## WHAT NEEDS TO BE DONE
Reproduce every line of the listing as written, apart from the pictures.

## INFORMATION
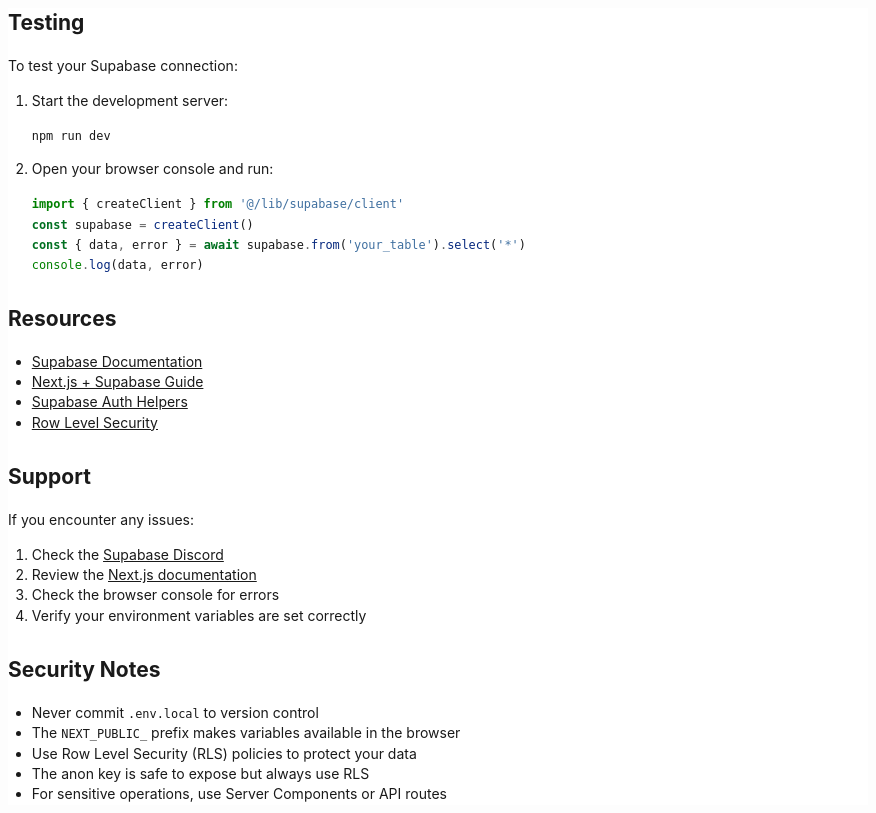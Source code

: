 ## Testing

To test your Supabase connection:

1. Start the development server:
   ```bash
   npm run dev
   ```

2. Open your browser console and run:
   ```javascript
   import { createClient } from '@/lib/supabase/client'
   const supabase = createClient()
   const { data, error } = await supabase.from('your_table').select('*')
   console.log(data, error)
   ```

## Resources

- [Supabase Documentation](https://supabase.com/docs)
- [Next.js + Supabase Guide](https://supabase.com/docs/guides/getting-started/quickstarts/nextjs)
- [Supabase Auth Helpers](https://supabase.com/docs/guides/auth/auth-helpers/nextjs)
- [Row Level Security](https://supabase.com/docs/guides/auth/row-level-security)

## Support

If you encounter any issues:

1. Check the [Supabase Discord](https://discord.supabase.com)
2. Review the [Next.js documentation](https://nextjs.org/docs)
3. Check the browser console for errors
4. Verify your environment variables are set correctly

## Security Notes

- Never commit `.env.local` to version control
- The `NEXT_PUBLIC_` prefix makes variables available in the browser
- Use Row Level Security (RLS) policies to protect your data
- The anon key is safe to expose but always use RLS
- For sensitive operations, use Server Components or API routes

## RESULT OF THIS EXERCISE
Source code

: ## Testing

To test your Supabase connection:

1. Start the development server:
   ```bash
   npm run dev
   ```

2. Open your browser console and run:
   ```javascript
   import { createClient } from '@/lib/supabase/client'
   const supabase = createClient()
   const { data, error } = await supabase.from('your_table').select('*')
   console.log(data, error)
   ```

## Resources

- [Supabase Documentation](https://supabase.com/docs)
- [Next.js + Supabase Guide](https://supabase.com/docs/guides/getting-started/quickstarts/nextjs)
- [Supabase Auth Helpers](https://supabase.com/docs/guides/auth/auth-helpers/nextjs)
- [Row Level Security](https://supabase.com/docs/guides/auth/row-level-security)

## Support

If you encounter any issues:

1. Check the [Supabase Discord](https://discord.supabase.com)
2. Review the [Next.js documentation](https://nextjs.org/docs)
3. Check the browser console for errors
4. Verify your environment variables are set correctly

## Security Notes

- Never commit `.env.local` to version control
- The `NEXT_PUBLIC_` prefix makes variables available in the browser
- Use Row Level Security (RLS) policies to protect your data
- The anon key is safe to expose but always use RLS
- For sensitive operations, use Server Components or API routes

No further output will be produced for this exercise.